Demographic information: We measured participants' age, sex assigned at birth, and the country they were currently living in.

Loneliness was measured using an adapted version of the 3‐item UCLA loneliness scale (Hughes et al., 2004) recommended for use with children and young people (Office for National Statistics, 2018c) (see Appendix S1 for the full scale). Responses are rated on a 3‐point Likert scale and summed to create a total score. A higher score indicates higher loneliness. Internal consistency at each assessment was good (total sample α = 0.79–0.82).

Statistical analyses

We first explored changes in loneliness over time at the group level using latent growth curve modelling (LGM), performed on data from all three countries using the Lavaan package (version 0.6.8) (Rosseel, 2012) for R (version 4.0.5) (R Core Team, 2021). LGM enables estimation of the initial loneliness level at baseline (intercept) and the change in loneliness over the study duration (slope). The variance in the intercept and slope estimates were examined to identify the presence of individual differences in loneliness trajectories. A linear model was fitted using fixed growth factor loadings of 0, 1, 2, 3, 4, 5, 6, 7, using maximum likelihood estimation with robust Huber‐White standard errors and a scaled test statistic. Good model fit was defined as a comparative fit index (CFI) > 0.97 and Standardised Root Mean Square Residual (SRMR) < 0.05; acceptable fit as CFI = 0.95–0.97, SRMR = 0.05–0.10 (Schermelleh‐Engel et al., 2003).

We then explored individual differences in loneliness trajectories using latent class growth analysis (LCGA), which enables identification of different classes (subgroups) of trajectories (Nagin & Odgers, 2010). LCGA was implemented in MPlus (version 8.4) (Muthén & Muthén, 1998). LCGA is an exploratory method, in which a series of models with an increasing number of latent classes are fitted. We used the following criteria to determine the optimal number of classes for the LCGA model (Ram & Grimm, 2009):

  • Model convergence.

  • Qualitatively different subgroup trajectories.

  • Entropy (measure of subgroup classification quality, acceptable >0.07–0.08).

  • Comparing K‐class and K‐1 class model fit statistics, using the Akaike information criterion (AIC), Bayesian information criterion (BIC) and sample size adjusted BIC (aBIC). Lower values indicate better model fit.

  • Bootstrapped Lo, Mendell, Rubin likelihood ratio test (LRT), comparing K‐class and K‐1 class models.
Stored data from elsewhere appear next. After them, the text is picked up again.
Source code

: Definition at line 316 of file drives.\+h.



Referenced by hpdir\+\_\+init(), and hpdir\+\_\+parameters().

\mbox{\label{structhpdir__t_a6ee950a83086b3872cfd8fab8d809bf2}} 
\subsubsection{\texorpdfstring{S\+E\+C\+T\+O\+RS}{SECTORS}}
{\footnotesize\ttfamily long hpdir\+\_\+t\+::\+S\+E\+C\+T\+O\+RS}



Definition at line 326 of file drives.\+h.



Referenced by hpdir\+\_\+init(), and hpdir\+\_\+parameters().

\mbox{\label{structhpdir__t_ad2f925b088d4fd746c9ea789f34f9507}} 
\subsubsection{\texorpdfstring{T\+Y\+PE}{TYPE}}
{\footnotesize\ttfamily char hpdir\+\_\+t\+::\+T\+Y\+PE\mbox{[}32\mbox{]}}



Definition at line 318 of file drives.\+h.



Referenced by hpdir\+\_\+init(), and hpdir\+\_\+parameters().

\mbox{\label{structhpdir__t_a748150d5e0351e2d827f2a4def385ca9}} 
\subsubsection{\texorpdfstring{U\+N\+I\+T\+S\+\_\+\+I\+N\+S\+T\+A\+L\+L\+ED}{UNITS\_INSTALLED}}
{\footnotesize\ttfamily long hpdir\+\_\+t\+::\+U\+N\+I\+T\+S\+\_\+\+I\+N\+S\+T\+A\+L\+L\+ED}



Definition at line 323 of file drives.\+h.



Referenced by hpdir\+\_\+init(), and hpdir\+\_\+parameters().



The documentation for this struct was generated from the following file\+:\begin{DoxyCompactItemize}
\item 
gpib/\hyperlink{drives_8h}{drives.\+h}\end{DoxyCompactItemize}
A significant p‐value indicates model fit was significantly improved by the addition of an extra class.

  • Minimum subgroup n (e.g., >5% of total sample).

  • Model parsimony and the theoretical meaning and relevance of classes.

To control for baseline survey date and total study duration, these were regressed out of the dependent variables (loneliness at each assessment), and the residuals used in the LCGA models. After selecting the optimal LCGA model, the covariates age, sex, and country were added to the model using the 3‐step method in Mplus (Asparouhov & Muthén, 2014). The 3‐step method regresses subgroup membership on predictor variables (i.e., covariates), without allowing the inclusion of the covariates in the model to alter the latent class structure and measurement error (Asparouhov & Muthén, 2014).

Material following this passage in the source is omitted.